I think I can safely say that there is no thermal limitation going on. Absolutely no indication of temperatures reaching the limits imposed for that parameter. There is, however, serious power and current limitations going on.
Per Intel's datasheet, this CPU has a TDP of 65W. However, that is the long-term average power consumption goal. When TurboBoost is enabled, the clock rate of the CPU can be above the base rate (2.6 GHz for this one) and I do see that happening, as the multiplier goes to 44x, making the clock rate go to 4.4 GHz instantaneously with CPU load being applied.
Having said that, immediately after the the CPU load begins and the power consumption increases, the clock rate begins to decrease as the flag for Current/EDP Limit Throttling appears on Intel XTU and right after the Power Limit Throttling also appears. In HWiNFO, I see similar flags show up as well when running the benchmarks.

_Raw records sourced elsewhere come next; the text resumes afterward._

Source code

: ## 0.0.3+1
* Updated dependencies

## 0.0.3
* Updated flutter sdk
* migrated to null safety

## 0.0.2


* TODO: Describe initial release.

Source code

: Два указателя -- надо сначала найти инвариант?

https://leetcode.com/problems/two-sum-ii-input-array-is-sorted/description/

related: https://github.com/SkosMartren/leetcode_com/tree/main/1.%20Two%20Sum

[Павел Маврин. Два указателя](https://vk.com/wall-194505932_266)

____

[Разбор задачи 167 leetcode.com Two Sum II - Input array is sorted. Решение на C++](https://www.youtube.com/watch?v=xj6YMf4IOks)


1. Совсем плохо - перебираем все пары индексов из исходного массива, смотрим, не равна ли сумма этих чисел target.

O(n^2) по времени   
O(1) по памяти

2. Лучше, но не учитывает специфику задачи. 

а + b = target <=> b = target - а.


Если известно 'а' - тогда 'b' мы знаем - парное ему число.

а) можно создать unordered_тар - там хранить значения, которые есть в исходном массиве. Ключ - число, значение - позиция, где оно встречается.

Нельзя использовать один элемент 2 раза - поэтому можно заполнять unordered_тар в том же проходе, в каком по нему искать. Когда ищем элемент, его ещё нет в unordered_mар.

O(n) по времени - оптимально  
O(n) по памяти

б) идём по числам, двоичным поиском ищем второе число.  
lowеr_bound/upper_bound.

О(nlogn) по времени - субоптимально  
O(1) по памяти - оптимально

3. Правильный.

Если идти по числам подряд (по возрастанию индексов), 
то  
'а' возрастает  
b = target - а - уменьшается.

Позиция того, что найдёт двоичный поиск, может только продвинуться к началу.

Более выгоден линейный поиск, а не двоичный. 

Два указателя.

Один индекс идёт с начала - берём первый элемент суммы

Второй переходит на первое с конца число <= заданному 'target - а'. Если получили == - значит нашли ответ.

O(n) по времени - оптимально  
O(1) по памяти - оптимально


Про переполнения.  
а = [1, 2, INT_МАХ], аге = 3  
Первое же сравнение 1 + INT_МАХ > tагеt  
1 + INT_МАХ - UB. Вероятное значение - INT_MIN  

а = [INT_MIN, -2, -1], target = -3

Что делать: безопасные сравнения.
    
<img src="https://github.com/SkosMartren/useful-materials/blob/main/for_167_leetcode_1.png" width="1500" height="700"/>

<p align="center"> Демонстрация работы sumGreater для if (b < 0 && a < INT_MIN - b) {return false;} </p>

It appears to me that Dell's design on this motherboard/BIOS simply does not allow the TDP to ever exceed 65W. Not even for a short period of time, which is what Intel's PL2 threshold is for -- and in their datasheet it is defined as 154W for this CPU. I am suspecting that Dell is enforcing very strictly the 65W as a hard ceiling, not as a moving average as it should, per Intel's definition. And it uses the power/current circuitry to enforce it, throttling the CPU as a PL4/Icc,max limitation even without hitting the thermal limits.
I am not very hopeful that someone from Dell's engineering team will read this (much less respond do it), but there it is. I can say I'm a bit disappointed to have a system that caps the CPU a lot more than that CPU was designed for. And that manifests itself in the benchmarks that I've run to compare this CPU with others like it but in other systems. There's a 25-30% performance loss due to this apparent choice by Dell of never ever exceeding 65W instantaneous, instead of 65W averaged.
Dell uses power limiting software on both the gpu and cpu. A Dell prebuilt will always score well below average because of this. They do this to keep temps down. You have to remove these power limits with ThrottleStop for the CPU and MSI Afterburner for the GPU. Don't bother doing this unless you modify the case for better cooling. Dell designs horrible cases with terrible air flow. This is the very reason they use this limiting software. Your PC is probably being restricted by 30%+. Go on Reddit and search "Dell xps 8940 cooling mod done right". You will find instructions for everything you need to do.